Compliments of Armani

Even in his native Italian, Giorgio Armani has to grasp for adjectives to describe the Getty Center. "Fantastic, beautiful, elegant, a very unique place," he exudes. And he says the same goes for greater Los Angeles, on which the designer last descended as sponsor and host of the 1994 Fire & Ice Ball. Another opportunity to play host brought him back--this time for friend Eric Clapton, who performed at Quixote Studios in West Hollywood at a preview of 40 historical guitars en route to Christie's New York for auction.

The designer may set off his perpetual tan with the same black basics every year, but he expects the rest of us to shop. And with more designer flagships than ever dotting Rodeo Drive, he says the L.A. women on his immediate radar never disappoint: At Eurochow last night, "what we saw was a very simple but modern style. Women here appreciate a very high-quality product."
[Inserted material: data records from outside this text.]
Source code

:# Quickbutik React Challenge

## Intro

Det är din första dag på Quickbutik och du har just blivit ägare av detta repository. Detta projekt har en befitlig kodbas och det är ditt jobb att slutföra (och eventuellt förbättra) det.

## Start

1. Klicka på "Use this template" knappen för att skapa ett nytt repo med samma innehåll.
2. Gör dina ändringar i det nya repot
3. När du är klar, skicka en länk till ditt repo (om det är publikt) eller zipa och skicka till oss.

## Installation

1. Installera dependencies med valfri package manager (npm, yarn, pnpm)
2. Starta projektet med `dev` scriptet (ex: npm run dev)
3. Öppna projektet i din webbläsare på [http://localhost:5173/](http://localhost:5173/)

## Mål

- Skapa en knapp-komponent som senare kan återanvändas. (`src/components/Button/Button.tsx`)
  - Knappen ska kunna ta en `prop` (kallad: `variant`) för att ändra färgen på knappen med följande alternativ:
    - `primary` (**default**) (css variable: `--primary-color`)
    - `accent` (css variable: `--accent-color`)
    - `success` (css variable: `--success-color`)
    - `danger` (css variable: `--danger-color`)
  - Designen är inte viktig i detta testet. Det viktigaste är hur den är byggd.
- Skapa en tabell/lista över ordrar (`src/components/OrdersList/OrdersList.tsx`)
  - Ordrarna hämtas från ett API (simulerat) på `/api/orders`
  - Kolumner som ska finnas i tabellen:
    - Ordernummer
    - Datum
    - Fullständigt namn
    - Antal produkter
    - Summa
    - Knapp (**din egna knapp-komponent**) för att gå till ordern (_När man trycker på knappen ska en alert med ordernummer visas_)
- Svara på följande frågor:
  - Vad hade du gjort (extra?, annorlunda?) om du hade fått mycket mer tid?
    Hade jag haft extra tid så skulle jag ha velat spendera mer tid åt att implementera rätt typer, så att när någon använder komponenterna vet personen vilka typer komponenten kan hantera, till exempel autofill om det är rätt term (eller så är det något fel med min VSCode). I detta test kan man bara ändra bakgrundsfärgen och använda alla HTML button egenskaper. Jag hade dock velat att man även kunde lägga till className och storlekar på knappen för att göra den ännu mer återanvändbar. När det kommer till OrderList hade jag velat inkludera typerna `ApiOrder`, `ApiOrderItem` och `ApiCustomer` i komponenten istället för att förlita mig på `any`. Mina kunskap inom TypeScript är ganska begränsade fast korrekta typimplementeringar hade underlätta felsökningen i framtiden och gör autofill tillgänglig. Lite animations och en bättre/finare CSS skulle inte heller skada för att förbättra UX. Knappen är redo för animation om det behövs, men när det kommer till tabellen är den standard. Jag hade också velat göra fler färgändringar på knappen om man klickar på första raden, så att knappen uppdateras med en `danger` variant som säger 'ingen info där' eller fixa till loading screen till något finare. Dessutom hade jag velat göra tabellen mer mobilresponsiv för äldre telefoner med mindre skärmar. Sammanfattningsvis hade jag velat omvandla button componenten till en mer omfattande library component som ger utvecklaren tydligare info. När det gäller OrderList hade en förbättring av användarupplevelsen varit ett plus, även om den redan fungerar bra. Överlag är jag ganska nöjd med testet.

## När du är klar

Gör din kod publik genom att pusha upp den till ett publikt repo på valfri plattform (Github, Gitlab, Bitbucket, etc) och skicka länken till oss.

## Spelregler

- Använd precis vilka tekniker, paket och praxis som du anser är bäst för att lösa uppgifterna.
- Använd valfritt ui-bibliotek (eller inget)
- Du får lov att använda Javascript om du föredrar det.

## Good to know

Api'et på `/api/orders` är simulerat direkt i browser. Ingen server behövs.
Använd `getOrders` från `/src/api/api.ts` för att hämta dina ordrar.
Spare in dress and unfettered in expression, apparently. "You can be free in whatever you do here," Armani says. "I adore Los Angeles for that. To be rich here is not a fault. You're free to have beautiful houses of any style, free to have beautiful cars." And, best of all, free to shun preordained outfits and wear whatever beckons on a given day.
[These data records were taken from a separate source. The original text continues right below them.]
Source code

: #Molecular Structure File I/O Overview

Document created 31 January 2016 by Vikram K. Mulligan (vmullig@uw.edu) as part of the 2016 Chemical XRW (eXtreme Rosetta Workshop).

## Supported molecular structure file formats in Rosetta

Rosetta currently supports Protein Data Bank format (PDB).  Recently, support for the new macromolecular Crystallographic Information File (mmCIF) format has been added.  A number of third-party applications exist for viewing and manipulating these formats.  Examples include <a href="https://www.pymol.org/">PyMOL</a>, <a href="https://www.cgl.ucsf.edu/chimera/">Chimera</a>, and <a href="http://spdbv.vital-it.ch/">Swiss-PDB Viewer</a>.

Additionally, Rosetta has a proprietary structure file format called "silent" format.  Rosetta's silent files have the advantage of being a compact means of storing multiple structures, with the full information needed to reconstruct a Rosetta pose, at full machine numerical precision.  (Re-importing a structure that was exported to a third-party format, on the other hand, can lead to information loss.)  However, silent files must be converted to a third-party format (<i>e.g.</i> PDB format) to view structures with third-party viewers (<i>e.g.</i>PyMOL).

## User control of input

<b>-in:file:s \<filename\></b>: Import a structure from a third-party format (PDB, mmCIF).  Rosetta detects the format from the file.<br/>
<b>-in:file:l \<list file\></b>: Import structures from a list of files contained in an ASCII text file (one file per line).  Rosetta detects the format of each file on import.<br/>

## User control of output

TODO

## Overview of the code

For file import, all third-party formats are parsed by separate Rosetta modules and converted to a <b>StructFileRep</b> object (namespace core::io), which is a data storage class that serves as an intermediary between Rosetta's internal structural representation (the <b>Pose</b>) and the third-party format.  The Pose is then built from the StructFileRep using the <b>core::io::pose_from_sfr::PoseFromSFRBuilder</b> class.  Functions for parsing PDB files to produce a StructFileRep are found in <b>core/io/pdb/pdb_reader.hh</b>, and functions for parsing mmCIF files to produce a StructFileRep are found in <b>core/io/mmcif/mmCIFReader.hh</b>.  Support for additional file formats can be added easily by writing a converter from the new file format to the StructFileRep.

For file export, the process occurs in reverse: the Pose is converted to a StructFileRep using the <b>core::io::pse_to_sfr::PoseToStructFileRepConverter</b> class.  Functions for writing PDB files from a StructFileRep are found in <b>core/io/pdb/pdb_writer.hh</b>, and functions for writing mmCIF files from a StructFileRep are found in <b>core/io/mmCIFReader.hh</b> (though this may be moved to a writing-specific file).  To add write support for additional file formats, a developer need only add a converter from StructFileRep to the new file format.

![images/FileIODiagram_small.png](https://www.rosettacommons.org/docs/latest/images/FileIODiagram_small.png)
But if we're so great at pulling ourselves together, why do everyone and their cousin in this town think they need a stylist? No Hollywood entourage worth its weight in body glitter is without one, particularly during the Oscars countdown. Armani shakes his head. Although his publicist kept a list naming all the stars at the Clapton event who would be dressed in Armani, he says he loathes the escalating who'll-wear-what obsession. "It's become ridiculous because magazines and newspapers just talk about what a star is wearing and not about the movies. That's the first question they ask."

Still, it doesn't hurt to have a new generation of "Access Hollywood" names like Keri Russell, Ricky Martin or Lauryn Hill answer the question.